O cardeal E. Pironio, com preclara lucidez, ao reconhecer que vivemos num mundo prematuramente envelhecido, dizia que «temos motivos reais para nos preocuparmos e estarmos tristes: as coisas não funcionam bem no mundo, na Igreja e nas comunidades religiosas. Mas há um motivo de fundo – o único – para estarmos alegres e nunca perdermos a esperança: Cristo ressuscitou e prolonga no meio de nós a sua Páscoa até ao fim dos tempos». Esta é verdadeiramente a grande motivação que temos para alimentar a nossa esperança.
Vida Consagrada: profecia da esperança
A esperança abre-se naturalmente à escatologia, porque é nesta que ela se realiza de forma plena: «esta esperança, muito maior do que as satisfações quotidianas e as melhorias nas condições de vida, transporta-nos para além das provações e exorta-nos a caminhar sem perder de vista a grandeza da meta a que somos chamados: o Céu».
A Constituição Lumen Gentium refere que «a prometida restauração que esperamos já começou em Cristo, progride com a missão do Espírito Santo e, por Ele, continua na Igreja; nesta, a fé ensina-nos o sentido da nossa vida temporal, enquanto, na esperança dos bens futuros, levamos a cabo a missão que o Pai nos confiou no mundo e trabalhamos na sua salvação».
À luz desta afirmação, os consagrados, chamados a seguir Jesus e a tornar presente o seu estilo de vida, sublinham a dimensão escatológica da sua existência.
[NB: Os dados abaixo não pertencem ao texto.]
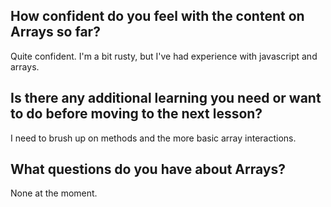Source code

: ## How confident do you feel with the content on Arrays so far?
Quite confident. I'm a bit rusty, but I've had experience with javascript and arrays.

## Is there any additional learning you need or want to do before moving to the next lesson?
I need to brush up on methods and the more basic array interactions.


## What questions do you have about Arrays?
None at the moment.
De um modo mais palpável, eles dão testemunho de um Reino que já se iniciou em Jesus Cristo (Mc 1,15) e que terá a sua realização definitiva na Parusia (1 Cor 15, 19-28).
Esta ideia é reforçada pelas palavras do concílio Vaticano II, quando diz que «o estado religioso, tornando os seus seguidores mais livres das preocupações terrenas, manifesta também mais claramente a todos os seus fiéis os bens celestes, já presentes neste mundo; é assim testemunha da vida nova e eterna, adquirida com a redenção de Cristo, e preanuncia a ressurreição futura e a glória do reino celeste».
A vida consagrada é chamada a expressar claramente «estes três aspectos da esperança cristã: a busca do definitivo (tensão escatológica), o compromisso quotidiano com a história e a segurança em Cristo ressuscitado». Sempre que alcançar esta meta, ela será não apenas um grito profético de que o Reino de Deus já chegou até nós, mas também comunicadora de esperança, ao despertar fome de eternidade nos crentes. Será um apelo à esperança, mas será sobretudo o sinal de que a esperança «é um chamamento concreto à segurança em Deus, à comunhão fraterna e ao compromisso activo na transformação do mundo».
Concluo esta breve reflexão com as palavras sábias do cardeal E. Pironio: «instalar-se no tempo é pecar contra a esperança. Porque nós fomos feitos para a vida eterna. Não temos aqui cidade permanente. A nossa verdadeira pátria está nos céus. Entretanto vivemos “aguardando a feliz esperança” (Tit 2,13). A nossa atitude fundamental, como peregrinos, não é apenas anelar pelos bens eternos e desprezar ou desconhecer os bens do tempo e as suas coisas, mas sim viver em estado de vigília, isto é, em atitude de oração, praticando a caridade e fazendo render os nossos talentos, em expectativa ardente e activa do Senhor que vem».